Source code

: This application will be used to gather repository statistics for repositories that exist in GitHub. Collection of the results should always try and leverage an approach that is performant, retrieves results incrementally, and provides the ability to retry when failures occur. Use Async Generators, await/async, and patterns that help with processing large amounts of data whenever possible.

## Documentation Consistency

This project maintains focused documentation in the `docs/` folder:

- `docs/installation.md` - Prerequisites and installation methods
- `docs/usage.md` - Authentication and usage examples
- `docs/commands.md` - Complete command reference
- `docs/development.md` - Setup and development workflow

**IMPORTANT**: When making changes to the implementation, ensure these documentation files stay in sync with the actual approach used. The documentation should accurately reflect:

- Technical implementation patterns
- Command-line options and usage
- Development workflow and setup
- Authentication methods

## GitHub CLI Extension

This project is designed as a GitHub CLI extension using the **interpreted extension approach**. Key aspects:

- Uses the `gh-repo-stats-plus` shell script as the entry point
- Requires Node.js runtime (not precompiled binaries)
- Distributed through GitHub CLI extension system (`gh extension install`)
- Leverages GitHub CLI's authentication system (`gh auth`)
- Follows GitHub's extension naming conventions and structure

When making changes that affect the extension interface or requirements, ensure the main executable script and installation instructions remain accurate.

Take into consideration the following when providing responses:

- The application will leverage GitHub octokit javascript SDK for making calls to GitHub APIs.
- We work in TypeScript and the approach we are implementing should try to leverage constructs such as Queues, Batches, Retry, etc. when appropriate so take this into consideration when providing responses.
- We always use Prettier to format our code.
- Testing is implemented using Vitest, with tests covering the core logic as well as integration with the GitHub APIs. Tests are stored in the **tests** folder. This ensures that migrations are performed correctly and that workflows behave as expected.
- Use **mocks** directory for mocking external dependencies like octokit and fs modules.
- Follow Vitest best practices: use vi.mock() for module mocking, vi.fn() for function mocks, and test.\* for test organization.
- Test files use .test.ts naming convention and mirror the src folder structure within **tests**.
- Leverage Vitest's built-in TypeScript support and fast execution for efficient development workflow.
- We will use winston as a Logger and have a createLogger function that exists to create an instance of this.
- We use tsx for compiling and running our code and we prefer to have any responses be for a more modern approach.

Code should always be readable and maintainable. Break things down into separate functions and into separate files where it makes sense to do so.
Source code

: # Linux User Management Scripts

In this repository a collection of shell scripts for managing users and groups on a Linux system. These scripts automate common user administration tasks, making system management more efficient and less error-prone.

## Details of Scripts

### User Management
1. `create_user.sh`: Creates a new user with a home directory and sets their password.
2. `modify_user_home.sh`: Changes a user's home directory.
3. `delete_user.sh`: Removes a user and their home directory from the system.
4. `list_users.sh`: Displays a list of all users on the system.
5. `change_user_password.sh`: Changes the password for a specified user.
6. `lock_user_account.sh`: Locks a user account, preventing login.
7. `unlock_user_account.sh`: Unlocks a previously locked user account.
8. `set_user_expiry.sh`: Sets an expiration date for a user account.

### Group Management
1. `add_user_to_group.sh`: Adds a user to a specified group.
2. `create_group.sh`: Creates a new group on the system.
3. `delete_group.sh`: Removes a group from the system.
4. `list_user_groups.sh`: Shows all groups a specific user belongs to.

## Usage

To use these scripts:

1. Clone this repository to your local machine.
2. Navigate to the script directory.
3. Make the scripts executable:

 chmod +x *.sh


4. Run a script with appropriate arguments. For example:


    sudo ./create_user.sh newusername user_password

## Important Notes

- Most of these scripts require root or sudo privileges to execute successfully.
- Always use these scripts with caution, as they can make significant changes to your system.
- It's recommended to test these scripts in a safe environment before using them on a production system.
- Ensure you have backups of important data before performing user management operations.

◆ ◆ ◆ ◆ ◆

Goal of the exercise: The full listing, repeated exactly, is the expected answer.

Result:
Source code

: This application will be used to gather repository statistics for repositories that exist in GitHub. Collection of the results should always try and leverage an approach that is performant, retrieves results incrementally, and provides the ability to retry when failures occur. Use Async Generators, await/async, and patterns that help with processing large amounts of data whenever possible.

## Documentation Consistency

This project maintains focused documentation in the `docs/` folder:

- `docs/installation.md` - Prerequisites and installation methods
- `docs/usage.md` - Authentication and usage examples
- `docs/commands.md` - Complete command reference
- `docs/development.md` - Setup and development workflow

**IMPORTANT**: When making changes to the implementation, ensure these documentation files stay in sync with the actual approach used. The documentation should accurately reflect:

- Technical implementation patterns
- Command-line options and usage
- Development workflow and setup
- Authentication methods

## GitHub CLI Extension

This project is designed as a GitHub CLI extension using the **interpreted extension approach**. Key aspects:

- Uses the `gh-repo-stats-plus` shell script as the entry point
- Requires Node.js runtime (not precompiled binaries)
- Distributed through GitHub CLI extension system (`gh extension install`)
- Leverages GitHub CLI's authentication system (`gh auth`)
- Follows GitHub's extension naming conventions and structure

When making changes that affect the extension interface or requirements, ensure the main executable script and installation instructions remain accurate.

Take into consideration the following when providing responses:

- The application will leverage GitHub octokit javascript SDK for making calls to GitHub APIs.
- We work in TypeScript and the approach we are implementing should try to leverage constructs such as Queues, Batches, Retry, etc. when appropriate so take this into consideration when providing responses.
- We always use Prettier to format our code.
- Testing is implemented using Vitest, with tests covering the core logic as well as integration with the GitHub APIs. Tests are stored in the **tests** folder. This ensures that migrations are performed correctly and that workflows behave as expected.
- Use **mocks** directory for mocking external dependencies like octokit and fs modules.
- Follow Vitest best practices: use vi.mock() for module mocking, vi.fn() for function mocks, and test.\* for test organization.
- Test files use .test.ts naming convention and mirror the src folder structure within **tests**.
- Leverage Vitest's built-in TypeScript support and fast execution for efficient development workflow.
- We will use winston as a Logger and have a createLogger function that exists to create an instance of this.
- We use tsx for compiling and running our code and we prefer to have any responses be for a more modern approach.

Code should always be readable and maintainable. Break things down into separate functions and into separate files where it makes sense to do so.
Source code

: # Linux User Management Scripts

In this repository a collection of shell scripts for managing users and groups on a Linux system. These scripts automate common user administration tasks, making system management more efficient and less error-prone.

## Details of Scripts

### User Management
1. `create_user.sh`: Creates a new user with a home directory and sets their password.
2. `modify_user_home.sh`: Changes a user's home directory.
3. `delete_user.sh`: Removes a user and their home directory from the system.
4. `list_users.sh`: Displays a list of all users on the system.
5. `change_user_password.sh`: Changes the password for a specified user.
6. `lock_user_account.sh`: Locks a user account, preventing login.
7. `unlock_user_account.sh`: Unlocks a previously locked user account.
8. `set_user_expiry.sh`: Sets an expiration date for a user account.

### Group Management
1. `add_user_to_group.sh`: Adds a user to a specified group.
2. `create_group.sh`: Creates a new group on the system.
3. `delete_group.sh`: Removes a group from the system.
4. `list_user_groups.sh`: Shows all groups a specific user belongs to.

## Usage

To use these scripts:

1. Clone this repository to your local machine.
2. Navigate to the script directory.
3. Make the scripts executable:

 chmod +x *.sh


4. Run a script with appropriate arguments. For example:


    sudo ./create_user.sh newusername user_password

## Important Notes

- Most of these scripts require root or sudo privileges to execute successfully.
- Always use these scripts with caution, as they can make significant changes to your system.
- It's recommended to test these scripts in a safe environment before using them on a production system.
- Ensure you have backups of important data before performing user management operations.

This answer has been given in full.